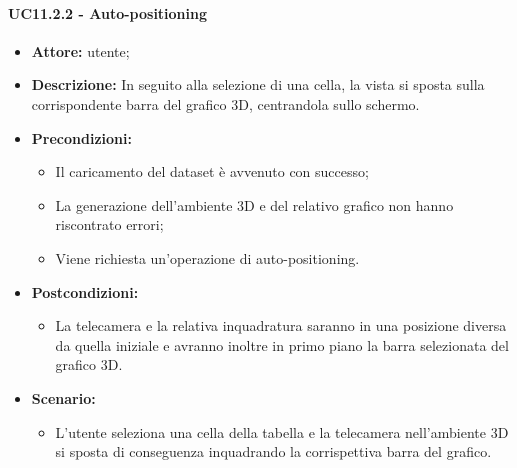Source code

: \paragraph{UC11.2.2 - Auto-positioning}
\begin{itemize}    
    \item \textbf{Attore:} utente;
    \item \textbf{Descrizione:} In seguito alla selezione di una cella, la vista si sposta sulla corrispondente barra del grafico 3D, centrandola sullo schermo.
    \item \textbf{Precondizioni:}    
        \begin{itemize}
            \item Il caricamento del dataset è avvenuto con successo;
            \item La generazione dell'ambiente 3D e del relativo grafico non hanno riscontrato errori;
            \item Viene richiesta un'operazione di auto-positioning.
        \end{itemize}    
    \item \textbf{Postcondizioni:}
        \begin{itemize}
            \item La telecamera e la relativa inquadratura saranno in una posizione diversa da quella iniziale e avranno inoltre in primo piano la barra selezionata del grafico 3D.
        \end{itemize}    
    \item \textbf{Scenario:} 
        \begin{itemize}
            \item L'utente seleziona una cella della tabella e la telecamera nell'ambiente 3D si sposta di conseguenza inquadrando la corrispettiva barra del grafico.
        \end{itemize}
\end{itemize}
============================================================
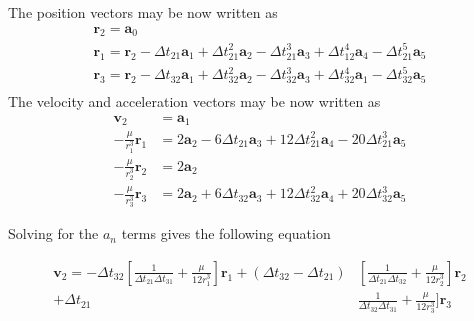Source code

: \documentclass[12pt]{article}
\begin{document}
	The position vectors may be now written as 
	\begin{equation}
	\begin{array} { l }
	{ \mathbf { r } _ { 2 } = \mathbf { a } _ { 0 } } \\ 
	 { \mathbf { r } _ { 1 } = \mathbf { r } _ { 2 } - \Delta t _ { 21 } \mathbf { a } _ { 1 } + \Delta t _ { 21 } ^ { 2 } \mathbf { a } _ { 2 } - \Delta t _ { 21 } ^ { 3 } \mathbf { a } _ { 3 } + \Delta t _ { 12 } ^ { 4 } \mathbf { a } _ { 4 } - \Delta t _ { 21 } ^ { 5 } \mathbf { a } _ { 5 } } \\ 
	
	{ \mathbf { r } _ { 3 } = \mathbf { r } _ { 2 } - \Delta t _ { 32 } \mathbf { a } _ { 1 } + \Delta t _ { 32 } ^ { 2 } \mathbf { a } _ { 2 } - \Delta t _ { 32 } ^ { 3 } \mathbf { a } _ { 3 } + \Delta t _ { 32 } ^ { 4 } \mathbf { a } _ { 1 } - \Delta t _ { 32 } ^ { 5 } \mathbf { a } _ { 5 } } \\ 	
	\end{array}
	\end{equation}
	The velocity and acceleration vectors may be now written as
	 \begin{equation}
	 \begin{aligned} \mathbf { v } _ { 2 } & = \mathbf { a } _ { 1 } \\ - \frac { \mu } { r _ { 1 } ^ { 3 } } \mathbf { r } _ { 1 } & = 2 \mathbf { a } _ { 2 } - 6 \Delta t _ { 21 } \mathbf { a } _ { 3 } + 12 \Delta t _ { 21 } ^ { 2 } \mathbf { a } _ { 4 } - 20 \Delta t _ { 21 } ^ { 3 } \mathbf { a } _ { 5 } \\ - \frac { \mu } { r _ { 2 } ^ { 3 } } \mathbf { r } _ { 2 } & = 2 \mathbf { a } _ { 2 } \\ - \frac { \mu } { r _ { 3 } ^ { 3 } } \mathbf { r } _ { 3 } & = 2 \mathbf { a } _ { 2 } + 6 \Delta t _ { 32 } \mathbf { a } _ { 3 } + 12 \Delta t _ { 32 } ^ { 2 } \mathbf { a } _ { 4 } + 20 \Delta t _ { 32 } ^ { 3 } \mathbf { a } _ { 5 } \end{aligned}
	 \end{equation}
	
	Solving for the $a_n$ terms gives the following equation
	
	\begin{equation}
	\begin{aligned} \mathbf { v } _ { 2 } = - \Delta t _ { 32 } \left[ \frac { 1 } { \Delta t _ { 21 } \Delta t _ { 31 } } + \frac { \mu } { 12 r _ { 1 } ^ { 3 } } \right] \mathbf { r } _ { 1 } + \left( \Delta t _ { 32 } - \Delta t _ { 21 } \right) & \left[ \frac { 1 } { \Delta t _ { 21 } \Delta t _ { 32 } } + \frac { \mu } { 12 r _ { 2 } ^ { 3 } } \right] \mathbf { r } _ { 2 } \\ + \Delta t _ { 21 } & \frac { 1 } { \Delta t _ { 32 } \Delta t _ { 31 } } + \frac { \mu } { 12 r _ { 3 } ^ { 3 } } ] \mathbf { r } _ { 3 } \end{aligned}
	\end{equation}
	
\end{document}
============================================================
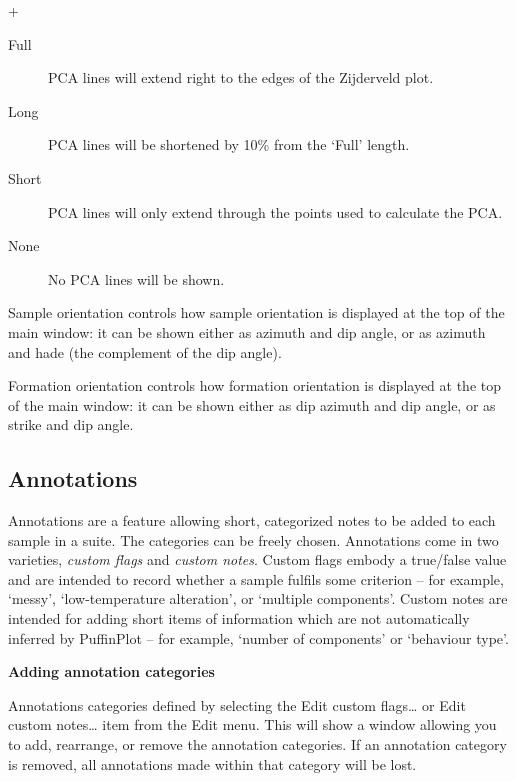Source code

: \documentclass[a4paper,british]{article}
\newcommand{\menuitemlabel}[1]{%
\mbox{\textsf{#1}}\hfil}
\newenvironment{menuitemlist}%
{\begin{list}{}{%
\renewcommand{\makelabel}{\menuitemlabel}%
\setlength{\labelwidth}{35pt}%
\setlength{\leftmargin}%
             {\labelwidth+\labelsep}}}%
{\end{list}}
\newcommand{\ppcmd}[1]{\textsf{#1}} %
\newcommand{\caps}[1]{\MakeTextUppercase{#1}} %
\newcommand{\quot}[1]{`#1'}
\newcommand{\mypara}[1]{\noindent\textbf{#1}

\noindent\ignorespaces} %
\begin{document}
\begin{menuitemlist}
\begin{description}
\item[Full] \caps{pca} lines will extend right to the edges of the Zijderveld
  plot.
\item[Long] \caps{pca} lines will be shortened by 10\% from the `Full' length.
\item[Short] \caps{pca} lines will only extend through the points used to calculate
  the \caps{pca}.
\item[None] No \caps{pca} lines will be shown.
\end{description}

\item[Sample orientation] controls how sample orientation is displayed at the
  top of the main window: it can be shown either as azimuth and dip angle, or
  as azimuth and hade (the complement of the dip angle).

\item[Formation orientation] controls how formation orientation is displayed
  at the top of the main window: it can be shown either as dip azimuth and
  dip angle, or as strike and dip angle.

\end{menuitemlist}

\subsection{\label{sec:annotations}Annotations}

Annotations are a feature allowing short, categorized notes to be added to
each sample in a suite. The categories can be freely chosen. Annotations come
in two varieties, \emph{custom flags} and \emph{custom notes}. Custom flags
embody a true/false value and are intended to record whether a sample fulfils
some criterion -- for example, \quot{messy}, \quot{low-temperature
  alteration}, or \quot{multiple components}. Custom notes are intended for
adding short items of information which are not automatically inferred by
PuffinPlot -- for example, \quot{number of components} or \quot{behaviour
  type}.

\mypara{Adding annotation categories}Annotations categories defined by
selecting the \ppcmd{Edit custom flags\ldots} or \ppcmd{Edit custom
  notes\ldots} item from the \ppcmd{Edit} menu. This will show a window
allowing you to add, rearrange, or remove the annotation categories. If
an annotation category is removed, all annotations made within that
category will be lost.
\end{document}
============================================================
• **What you should do**:
Every line of the listing above that contains "from" is to be copied.

• **Output for this exercise**:
\item[Long] \caps{pca} lines will be shortened by 10\% from the `Full' length.
  notes\ldots} item from the \ppcmd{Edit} menu. This will show a window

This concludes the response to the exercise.